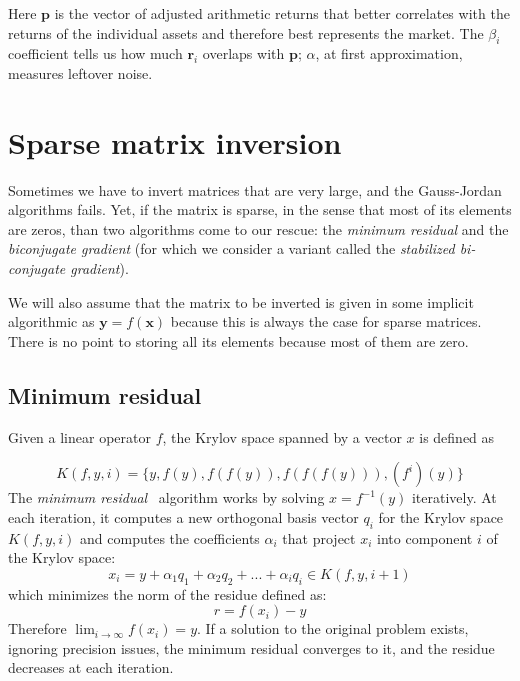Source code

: \documentclass[justified,sixbynine]{tufte-book}
\theoremstyle{plain}%
\theoremstyle{definition}
\theoremstyle{remark}
\begin{document}
\begin{fullwidth}
Here $\mathbf{p}$ is the vector of adjusted arithmetic returns that better correlates with the returns of the individual assets and therefore best represents the market. The $\beta_i$ coefficient tells us how much $\mathbf{r}_i$ overlaps with $\mathbf{p}$; $\alpha$, at first approximation, measures leftover noise.

\goodbreak\section{Sparse matrix inversion}


Sometimes we have to invert matrices that are very large, and the Gauss-Jordan algorithms fails. Yet, if the matrix is sparse, in the sense that most of its elements are zeros, than two algorithms come to our rescue: the {\it minimum residual} and the {\it biconjugate gradient} (for which we consider a variant called the {\it stabilized bi-conjugate gradient}).

We will also assume that the matrix to be inverted is given in some implicit algorithmic as $\mathbf{y}=f(\mathbf{x})$ because this is always the case for sparse matrices. There is no point to storing all its elements because most of them are zero.

\goodbreak\subsection{Minimum residual}


Given a linear operator $f$, the Krylov space spanned by a vector $x$ is defined as

\begin{equation}
K(f,y,i) = \{y, f(y), f(f(y)), f(f(f(y))), (f^i)(y)\}
\end{equation}
The {\it minimum residual}~\cite{minres} algorithm works by solving $x=f^{-1}(y)$ iteratively. At each iteration, it computes a new orthogonal basis vector $q_i$ for the Krylov space $K(f,y,i)$ and computes the coefficients $\alpha_i$ that project $x_i$ into component $i$ of the Krylov space:
\begin{equation}
x_i = y + \alpha_1 q_1 + \alpha_2 q_2 + ... + \alpha_i q_i \in K(f,y,i+1)
\end{equation}
which minimizes the norm of the residue defined as:
\begin{equation}
r = f(x_i) - y
\end{equation}
Therefore $\lim_{i\rightarrow\infty} f(x_i) = y$.
If a solution to the original problem exists, ignoring precision issues, the minimum residual converges to it, and the residue decreases at each iteration.


\end{fullwidth}
\end{document}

EXERCISE OBJECTIVE: Output a faithful copy of the data, with each picture left out.

ANSWER SPACE:
Source code

: \documentclass[justified,sixbynine]{tufte-book}
\theoremstyle{plain}%
\theoremstyle{definition}
\theoremstyle{remark}
\begin{document}
\begin{fullwidth}
Here $\mathbf{p}$ is the vector of adjusted arithmetic returns that better correlates with the returns of the individual assets and therefore best represents the market. The $\beta_i$ coefficient tells us how much $\mathbf{r}_i$ overlaps with $\mathbf{p}$; $\alpha$, at first approximation, measures leftover noise.

\goodbreak\section{Sparse matrix inversion}


Sometimes we have to invert matrices that are very large, and the Gauss-Jordan algorithms fails. Yet, if the matrix is sparse, in the sense that most of its elements are zeros, than two algorithms come to our rescue: the {\it minimum residual} and the {\it biconjugate gradient} (for which we consider a variant called the {\it stabilized bi-conjugate gradient}).

We will also assume that the matrix to be inverted is given in some implicit algorithmic as $\mathbf{y}=f(\mathbf{x})$ because this is always the case for sparse matrices. There is no point to storing all its elements because most of them are zero.

\goodbreak\subsection{Minimum residual}


Given a linear operator $f$, the Krylov space spanned by a vector $x$ is defined as

\begin{equation}
K(f,y,i) = \{y, f(y), f(f(y)), f(f(f(y))), (f^i)(y)\}
\end{equation}
The {\it minimum residual}~\cite{minres} algorithm works by solving $x=f^{-1}(y)$ iteratively. At each iteration, it computes a new orthogonal basis vector $q_i$ for the Krylov space $K(f,y,i)$ and computes the coefficients $\alpha_i$ that project $x_i$ into component $i$ of the Krylov space:
\begin{equation}
x_i = y + \alpha_1 q_1 + \alpha_2 q_2 + ... + \alpha_i q_i \in K(f,y,i+1)
\end{equation}
which minimizes the norm of the residue defined as:
\begin{equation}
r = f(x_i) - y
\end{equation}
Therefore $\lim_{i\rightarrow\infty} f(x_i) = y$.
If a solution to the original problem exists, ignoring precision issues, the minimum residual converges to it, and the residue decreases at each iteration.


\end{fullwidth}
\end{document}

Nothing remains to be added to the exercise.